9 Mayıs 2013 Perşembe

"Basic Principles of Dialectic" başlıklı makale hakkında yorum (Zehra Köseoğlu, 9 Mayıs 2013)


Sn. Zehra Köseoğlu'nun, bloğumuzda daha önce yayımladığımız "Basic Principles of Dialectic" başlıklı makale hakkında yazdığı yorum aşağıda yer almaktadır.


* * * 

Konu diyalektik, İngilizce şu cümle düşündürdü beni: “In modern versions of dialectics virtually no understanding of its as development”.

Diyalektiğin gelişme olarak algılanmamasından bahsediyor. 
Yazıda karşıt kutuplar olarak anlaşılması yaygındır diyor. 

Gelişme olarak tanımlanmasına katılmıyorum.

Developlment... evren, dünya ve insanoğlu geride bıraktığı çağlara bakarak buna gelişme diyebilir. Bunda yanlış yok ama bugün kullandığımız tanımların evensel ve zamansız olarak geçerli olması beklentisindeysek, bu ne kadar doğrudur? 

Zira insanoğlunun belki de göremeyeceği ve gelişim olarak adlandırılamayacak durumlar da olabilir. Bugüne kadar hiç şahit olmamıs olmamız, gelişimdir demek ne kadar sağlıklıdır.

Değişim vardır. Tartışılmaz.
Bir ilerleme (durmama hali) de vardır. Sorgusuz.
Ama her seferinde buna gelişim vardır diyebilir miyiz? 
İşte bundan emin değilim.

Zıt kutuplardır da demiyorum, diğer kutup diye tanımlanan noktaya hiç varılamayabilir de.
Sürecin ömrüyle de ilgili.

Koşulların getirdikleriyle (bir elementin başka bir element ile birleşmesi esnasında oluşan koşullar gibi…) ve varoluşundan gelen donanımıyla birlikte sürecini tamamlar.
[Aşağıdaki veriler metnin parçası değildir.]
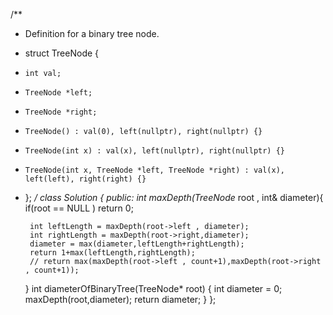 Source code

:/**
 * Definition for a binary tree node.
 * struct TreeNode {
 *     int val;
 *     TreeNode *left;
 *     TreeNode *right;
 *     TreeNode() : val(0), left(nullptr), right(nullptr) {}
 *     TreeNode(int x) : val(x), left(nullptr), right(nullptr) {}
 *     TreeNode(int x, TreeNode *left, TreeNode *right) : val(x), left(left), right(right) {}
 * };
 */
class Solution {
public:
     int maxDepth(TreeNode* root , int& diameter){
        if(root == NULL ) return 0;
        
        int leftLength = maxDepth(root->left , diameter);
        int rightLength = maxDepth(root->right,diameter);
        diameter = max(diameter,leftLength+rightLength);
        return 1+max(leftLength,rightLength);
        // return max(maxDepth(root->left , count+1),maxDepth(root->right , count+1));
        
    }
    int diameterOfBinaryTree(TreeNode* root) {
        int diameter = 0;
         maxDepth(root,diameter);
         return diameter;
    }
};
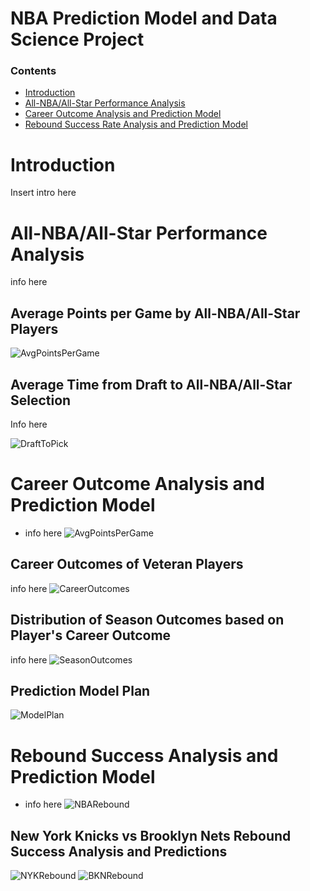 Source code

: # NBA Prediction Model and Data Science Project

### Contents
- [Introduction](#Introduction)
- [All-NBA/All-Star Performance Analysis](#all-NBA/all-star-performance-analysis)
- [Career Outcome Analysis and Prediction Model](#career-outcome-analysis-and-prediction-model)
- [Rebound Success Rate Analysis and Prediction Model](#rebound-success-analysis-and-prediction-model)

# Introduction
Insert intro here

# All-NBA/All-Star Performance Analysis
info here

## Average Points per Game by All-NBA/All-Star Players
![AvgPointsPerGame](https://github.com/r-kish/NBA-Prediction-Model/blob/main/images/AvgPoints.png)

## Average Time from Draft to All-NBA/All-Star Selection
Info here

![DraftToPick](https://github.com/r-kish/NBA-Prediction-Model/blob/main/images/YearsToDraft.png)


# Career Outcome Analysis and Prediction Model
- info here
![AvgPointsPerGame](...)

## Career Outcomes of Veteran Players
info here
![CareerOutcomes](https://github.com/r-kish/NBA-Prediction-Model/blob/main/images/CareerOutcome.png)

## Distribution of Season Outcomes based on Player's Career Outcome
info here
![SeasonOutcomes](https://github.com/r-kish/NBA-Prediction-Model/blob/main/images/SeasonOutcome.png)

## Prediction Model Plan
![ModelPlan](https://github.com/r-kish/NBA-Prediction-Model/blob/main/images/PredictiveModel.png)

# Rebound Success Analysis and Prediction Model
- info here
![NBARebound](https://github.com/r-kish/NBA-Prediction-Model/blob/main/images/NBARebound.png)

## New York Knicks vs Brooklyn Nets Rebound Success Analysis and Predictions
![NYKRebound](https://github.com/r-kish/NBA-Prediction-Model/blob/main/images/NYKRebound.png)
![BKNRebound](https://github.com/r-kish/NBA-Prediction-Model/blob/main/images/BKNRebound.png)

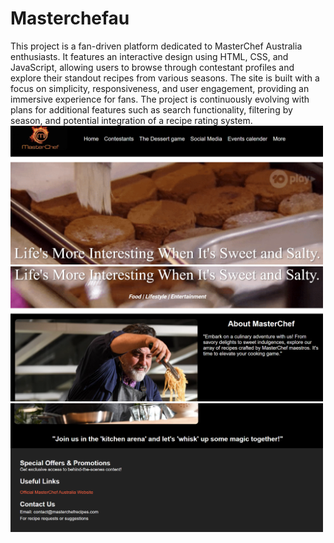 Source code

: # Masterchefau
This project is a fan-driven platform dedicated to MasterChef Australia enthusiasts. It features an interactive design using HTML, CSS, and JavaScript, allowing users to browse through contestant profiles and explore their standout recipes from various seasons. The site is built with a focus on simplicity, responsiveness, and user engagement, providing an immersive experience for fans. The project is continuously evolving with plans for additional features such as search functionality, filtering by season, and potential integration of a recipe rating system.
<img src="https://github.com/Akanksha70/Masterchefau/blob/main/1.png?raw=true" alt="Project Screenshot" width="500"/>
<img src="https://github.com/Akanksha70/Masterchefau/blob/main/2.png?raw=true" alt="Project Screenshot" width="500"/>
<img src="https://github.com/Akanksha70/Masterchefau/blob/main/3.png?raw=true" alt="Project Screenshot" width="500"/>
Sanki her varoluş (basit bir kimyasal tepkime ya da siyasal süreç bile olabilir bu, ya da bir gezegenin ömrü ya da toplumların tarihi) otomatik olarak baslangıcına evrilmeye meğillidir. Bir daire gibi.

Bu arada, daire şeklinde bakarsak zıt kutup göremiyor olmamız gerekir.
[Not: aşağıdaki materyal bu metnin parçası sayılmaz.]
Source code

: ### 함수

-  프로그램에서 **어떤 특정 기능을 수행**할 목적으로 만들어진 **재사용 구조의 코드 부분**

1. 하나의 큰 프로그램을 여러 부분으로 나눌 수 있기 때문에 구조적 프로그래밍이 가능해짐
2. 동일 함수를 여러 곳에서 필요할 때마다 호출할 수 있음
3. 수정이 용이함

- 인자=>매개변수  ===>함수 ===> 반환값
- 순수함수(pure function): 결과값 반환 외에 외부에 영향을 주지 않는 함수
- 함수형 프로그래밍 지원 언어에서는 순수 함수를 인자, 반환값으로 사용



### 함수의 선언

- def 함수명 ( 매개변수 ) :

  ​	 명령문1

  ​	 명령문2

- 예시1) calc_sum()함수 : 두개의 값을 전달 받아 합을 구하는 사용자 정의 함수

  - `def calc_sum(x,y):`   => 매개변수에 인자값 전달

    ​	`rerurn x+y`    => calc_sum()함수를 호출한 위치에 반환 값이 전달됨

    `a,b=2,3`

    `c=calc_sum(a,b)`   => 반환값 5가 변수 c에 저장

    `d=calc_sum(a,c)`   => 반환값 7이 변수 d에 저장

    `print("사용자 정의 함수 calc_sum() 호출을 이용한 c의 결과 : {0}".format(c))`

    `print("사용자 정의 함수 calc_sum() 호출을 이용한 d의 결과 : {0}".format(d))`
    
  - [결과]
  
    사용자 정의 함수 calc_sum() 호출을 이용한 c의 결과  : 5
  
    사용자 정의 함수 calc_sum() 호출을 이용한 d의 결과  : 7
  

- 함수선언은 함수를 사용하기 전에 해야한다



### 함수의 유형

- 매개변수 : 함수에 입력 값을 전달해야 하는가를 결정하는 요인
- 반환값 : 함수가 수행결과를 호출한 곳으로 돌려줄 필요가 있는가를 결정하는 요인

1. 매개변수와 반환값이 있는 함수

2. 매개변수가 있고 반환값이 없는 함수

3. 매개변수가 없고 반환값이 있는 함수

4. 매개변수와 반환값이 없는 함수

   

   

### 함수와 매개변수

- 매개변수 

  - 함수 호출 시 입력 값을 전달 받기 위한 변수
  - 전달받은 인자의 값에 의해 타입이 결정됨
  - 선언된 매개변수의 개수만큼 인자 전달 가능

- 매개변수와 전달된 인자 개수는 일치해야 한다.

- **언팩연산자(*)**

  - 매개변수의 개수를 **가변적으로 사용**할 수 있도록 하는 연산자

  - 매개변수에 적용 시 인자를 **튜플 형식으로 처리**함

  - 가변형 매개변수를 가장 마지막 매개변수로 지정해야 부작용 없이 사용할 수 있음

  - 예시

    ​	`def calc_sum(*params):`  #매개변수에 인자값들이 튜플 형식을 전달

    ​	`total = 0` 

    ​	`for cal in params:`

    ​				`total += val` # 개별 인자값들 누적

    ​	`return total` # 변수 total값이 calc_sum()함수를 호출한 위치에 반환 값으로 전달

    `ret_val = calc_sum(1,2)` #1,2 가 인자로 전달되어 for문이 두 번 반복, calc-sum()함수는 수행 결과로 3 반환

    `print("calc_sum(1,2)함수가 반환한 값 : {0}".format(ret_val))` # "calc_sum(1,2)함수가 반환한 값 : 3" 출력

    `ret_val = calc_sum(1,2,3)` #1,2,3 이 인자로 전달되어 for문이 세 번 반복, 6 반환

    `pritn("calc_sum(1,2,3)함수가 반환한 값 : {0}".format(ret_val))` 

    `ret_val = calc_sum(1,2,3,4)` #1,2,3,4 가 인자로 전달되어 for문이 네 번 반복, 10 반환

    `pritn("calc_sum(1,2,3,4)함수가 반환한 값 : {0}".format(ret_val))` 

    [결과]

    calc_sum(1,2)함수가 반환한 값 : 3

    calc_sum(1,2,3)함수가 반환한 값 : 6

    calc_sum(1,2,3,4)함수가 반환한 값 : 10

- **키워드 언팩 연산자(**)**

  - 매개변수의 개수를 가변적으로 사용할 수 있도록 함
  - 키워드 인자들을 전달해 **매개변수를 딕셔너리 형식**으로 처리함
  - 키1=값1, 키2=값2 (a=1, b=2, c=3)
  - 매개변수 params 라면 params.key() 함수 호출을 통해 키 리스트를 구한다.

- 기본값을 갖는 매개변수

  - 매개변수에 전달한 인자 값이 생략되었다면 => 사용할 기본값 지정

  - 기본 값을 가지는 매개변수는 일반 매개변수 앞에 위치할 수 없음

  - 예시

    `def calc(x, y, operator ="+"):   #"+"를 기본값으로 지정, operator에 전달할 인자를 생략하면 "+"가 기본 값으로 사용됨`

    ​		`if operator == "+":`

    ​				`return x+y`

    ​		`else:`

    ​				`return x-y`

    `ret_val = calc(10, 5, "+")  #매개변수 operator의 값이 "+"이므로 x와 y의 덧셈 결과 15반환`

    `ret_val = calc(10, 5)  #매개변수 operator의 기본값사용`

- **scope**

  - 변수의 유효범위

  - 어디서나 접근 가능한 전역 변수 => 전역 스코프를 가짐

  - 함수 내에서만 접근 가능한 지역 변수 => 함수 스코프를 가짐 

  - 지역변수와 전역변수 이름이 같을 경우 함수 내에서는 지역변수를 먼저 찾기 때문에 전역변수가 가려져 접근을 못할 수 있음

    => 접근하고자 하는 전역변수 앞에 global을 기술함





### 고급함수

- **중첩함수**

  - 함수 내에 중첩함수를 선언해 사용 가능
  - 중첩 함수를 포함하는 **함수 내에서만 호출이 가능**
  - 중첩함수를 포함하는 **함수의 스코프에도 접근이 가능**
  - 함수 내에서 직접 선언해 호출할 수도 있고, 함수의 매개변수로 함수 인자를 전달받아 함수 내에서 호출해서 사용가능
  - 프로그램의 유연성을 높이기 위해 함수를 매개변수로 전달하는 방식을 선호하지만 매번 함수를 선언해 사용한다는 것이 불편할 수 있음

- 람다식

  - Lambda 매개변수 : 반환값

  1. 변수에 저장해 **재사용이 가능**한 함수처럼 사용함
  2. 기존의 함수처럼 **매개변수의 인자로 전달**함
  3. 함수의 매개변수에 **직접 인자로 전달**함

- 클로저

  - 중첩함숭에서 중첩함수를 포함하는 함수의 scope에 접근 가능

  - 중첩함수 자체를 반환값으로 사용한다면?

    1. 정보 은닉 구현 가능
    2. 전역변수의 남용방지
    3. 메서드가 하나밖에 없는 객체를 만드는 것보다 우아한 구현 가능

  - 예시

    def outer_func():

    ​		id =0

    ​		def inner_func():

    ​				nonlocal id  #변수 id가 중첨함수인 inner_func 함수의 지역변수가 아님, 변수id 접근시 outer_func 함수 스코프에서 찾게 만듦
Önceden bunun baslangıca geri dönmek olduğunu düşünürdüm ama belli bir süreci geçirmis hiçbir varoluş artık eskisi gibi olamayacağıdan, bunun baslangıca dönüş değil başka bir tür tamamlama hali olduğunu farkettim.
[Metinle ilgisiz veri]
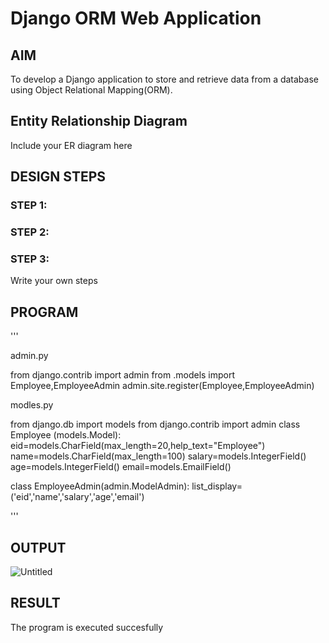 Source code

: # Django ORM Web Application

## AIM
To develop a Django application to store and retrieve data from a database using Object Relational Mapping(ORM).

## Entity Relationship Diagram

Include your ER diagram here

## DESIGN STEPS

### STEP 1:

### STEP 2:

### STEP 3:

Write your own steps

## PROGRAM
'''

admin.py

from django.contrib import admin
from .models import Employee,EmployeeAdmin
admin.site.register(Employee,EmployeeAdmin)

modles.py

from django.db import models
from django.contrib import admin
class Employee (models.Model):
    eid=models.CharField(max_length=20,help_text="Employee")
    name=models.CharField(max_length=100)
    salary=models.IntegerField()
    age=models.IntegerField()
    email=models.EmailField()

class EmployeeAdmin(admin.ModelAdmin):
    list_display=('eid','name','salary','age','email')

'''

## OUTPUT
![Untitled](https://github.com/Rxhith1205/django-orm-app/assets/147473311/1a4b815e-0645-4a7c-be9e-222f03eb9069)


## RESULT
The program is executed succesfully
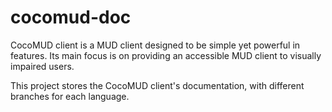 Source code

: # cocomud-doc
CocoMUD client is a MUD client designed to be simple yet powerful in features.  Its main focus is on providing an accessible MUD client to visually impaired users.

This project stores the CocoMUD client's documentation, with different branches for each language.
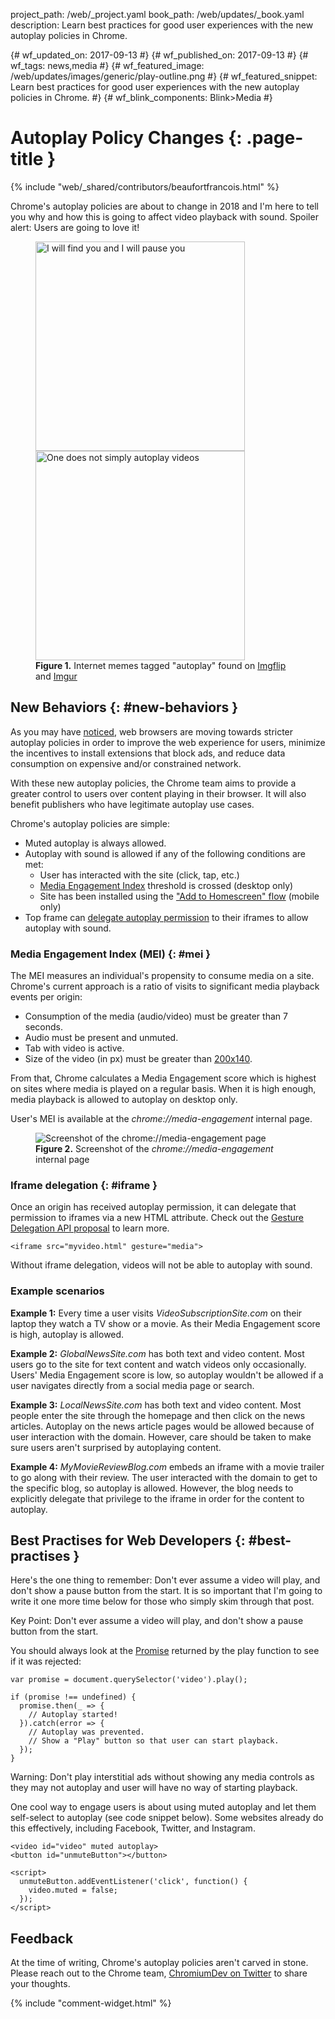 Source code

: project_path: /web/_project.yaml
book_path: /web/updates/_book.yaml
description: Learn best practices for good user experiences with the new autoplay policies in Chrome.

{# wf_updated_on: 2017-09-13 #}
{# wf_published_on: 2017-09-13 #}
{# wf_tags: news,media #}
{# wf_featured_image: /web/updates/images/generic/play-outline.png #}
{# wf_featured_snippet: Learn best practices for good user experiences with the new autoplay policies in Chrome. #}
{# wf_blink_components: Blink>Media #}

# Autoplay Policy Changes {: .page-title }

{% include "web/_shared/contributors/beaufortfrancois.html" %}

Chrome's autoplay policies are about to change in 2018 and I'm here to tell
you why and how this is going to affect video playback with sound. Spoiler
alert: Users are going to love it!

<figure>
  <a href="https://imgflip.com/i/ngd6c">
    <img height="335px" src="https://i.imgflip.com/ngd6c.jpg"
         title="I will find you and I will pause you"/>
  </a>
  <a href="https://imgur.com/a/p1ZjC">
    <img height="335px" src="https://i.imgur.com/aFO9wAml.jpg"
         title="One does not simply autoplay videos"/>
  </a>
  <figcaption>
    <b>Figure 1.</b>
    Internet memes tagged "autoplay" found on
    <a href="https://imgflip.com/i/ngd6c">Imgflip</a> and
    <a href="https://imgur.com/a/p1ZjC">Imgur</a>
  </figcaption>
</figure>

## New Behaviors {: #new-behaviors }

As you may have [noticed], web browsers are moving towards stricter autoplay
policies in order to improve the web experience for users, minimize the
incentives to install extensions that block ads, and reduce data consumption on
expensive and/or constrained network.

With these new autoplay policies, the Chrome team aims to provide a greater
control to users over content playing in their browser. It will also benefit
publishers who have legitimate autoplay use cases.

Chrome's autoplay policies are simple:

- Muted autoplay is always allowed.
- Autoplay with sound is allowed if any of the following conditions are met:
    - User has interacted with the site (click, tap, etc.)
    - [Media Engagement Index](#mei) threshold is crossed (desktop only)
    - Site has been installed using the ["Add to Homescreen" flow] (mobile only)
- Top frame can [delegate autoplay permission](#iframe) to their iframes to
  allow autoplay with sound.

### Media Engagement Index (MEI) {: #mei }

The MEI measures an individual's propensity to consume media on a site.
Chrome's current approach is a ratio of visits to significant media playback
events per origin:

- Consumption of the media (audio/video) must be greater than 7 seconds.
- Audio must be present and unmuted.
- Tab with video is active.
- Size of the video (in px) must be greater than [200x140].

From that, Chrome calculates a Media Engagement score which is highest on sites
where media is played on a regular basis. When it is high enough, media playback
is allowed to autoplay on desktop only.

User's MEI is available at the <i>chrome://media-engagement</i> internal page.

<figure>
  <img src="/web/updates/images/2017/09/media-engagement.png"
       alt="Screenshot of the chrome://media-engagement page">
  <figcaption>
    <b>Figure 2.</b>
    Screenshot of the <i>chrome://media-engagement</i> internal page
  </figcaption>
</figure>

### Iframe delegation {: #iframe }

Once an origin has received autoplay permission, it can delegate that
permission to iframes via a new HTML attribute. Check out the [Gesture
Delegation API proposal] to learn more.

    <iframe src="myvideo.html" gesture="media">

Without iframe delegation, videos will not be able to autoplay with sound.

### Example scenarios

<b>Example 1:</b> Every time a user visits <i>VideoSubscriptionSite.com</i> on their
laptop they watch a TV show or a movie. As their Media Engagement score is
high, autoplay is allowed.

<b>Example 2:</b> <i>GlobalNewsSite.com</i> has both text and video content.
Most users go to the site for text content and watch videos only occasionally.
Users' Media Engagement score is low, so autoplay wouldn't be allowed if a user
navigates directly from a social media page or search. 

<b>Example 3:</b> <i>LocalNewsSite.com</i> has both text and video content.
Most people enter the site through the homepage and then click on the news
articles. Autoplay on the news article pages would be allowed because of user
interaction with the domain. However, care should be taken to make sure users
aren't surprised by autoplaying content.

<b>Example 4:</b> <i>MyMovieReviewBlog.com</i> embeds an iframe with a movie
trailer to go along with their review. The user interacted with the domain to
get to the specific blog, so autoplay is allowed. However, the blog needs to
explicitly delegate that privilege to the iframe in order for the content to
autoplay.

## Best Practises for Web Developers {: #best-practises }

Here's the one thing to remember: Don't ever assume a video will play, and
don't show a pause button from the start. It is so important that I'm going
to write it one more time below for those who simply skim through that post.

Key Point: Don't ever assume a video will play, and don't show a pause button
from the start.

You should always look at the [Promise] returned by the play function to see if
it was rejected:

    var promise = document.querySelector('video').play();
    
    if (promise !== undefined) {
      promise.then(_ => {
        // Autoplay started!
      }).catch(error => {
        // Autoplay was prevented.
        // Show a "Play" button so that user can start playback.
      });
    }

Warning: Don't play interstitial ads without showing any
media controls as they may not autoplay and user will have no way of
starting playback.

One cool way to engage users is about using muted autoplay and let them
self-select to autoplay (see code snippet below). Some websites already do
this effectively, including Facebook, Twitter, and Instagram.

    <video id="video" muted autoplay>
    <button id="unmuteButton"></button>

    <script>
      unmuteButton.addEventListener('click', function() {
        video.muted = false;
      });
    </script>

## Feedback

At the time of writing, Chrome's autoplay policies aren't carved in stone.
Please reach out to the Chrome team, [ChromiumDev on Twitter] to share your
thoughts.

{% include "comment-widget.html" %}

[noticed]: https://webkit.org/blog/7734/auto-play-policy-changes-for-macos/
["Add to Homescreen" flow]: /web/updates/2017/02/improved-add-to-home-screen
[Promise]: /web/fundamentals/getting-started/primers/promises
[200x140]: https://chromium.googlesource.com/chromium/src/+/1c63b1b71d28851fc495fdee9a2c724ea148e827/chrome/browser/media/media_engagement_contents_observer.cc#38
[Gesture Delegation API proposal]: https://github.com/mounirlamouri/gesture-delegation/blob/master/explainer.md
[ChromiumDev on Twitter]: https://twitter.com/chromiumdev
Demek ki başlangıca evrilme dediğim şey aslında yönü belli bir devam etme halidir.

Bu devam etme hali her zaman gelişimsel midir?

Bunu bilemiyorum.

Ama olmadigi halleri henuz bugüne kadar yaşanan çağlarda görememiş olabiliriz.

Su soruyu cevaplayabilsem belki (örnek olarak) belki gelişim midir değil midir anlayabilirim:

Bir gün dünya gezegeni doğasını tahrip etmekten yorgun düşünce, gri bir gökyüzü ve azalmış oksijeni ile bugünkü yasantısından çoook uzak bir duruma erecek. İçindeki bu şartlar dışında etrafındaki yıldızlarla olan koşulları da değiştiğinde yokoluşa doğru giderken buna gelişme mi diyeceğiz?

Yoksa tamamlanma mı?
Ömrünü tamamlama mı?

Bugün dünyaya baktığımızda elbet herşeyi gelişme olarak görüyoruz.
500 yıl sonra?

Başlangıçtaki duruş noktamı bitirirken yineliyorum; diyalektik tanımına zamansız olması gayesiyle bakınca aklıma bu yazdıklarım geliyor...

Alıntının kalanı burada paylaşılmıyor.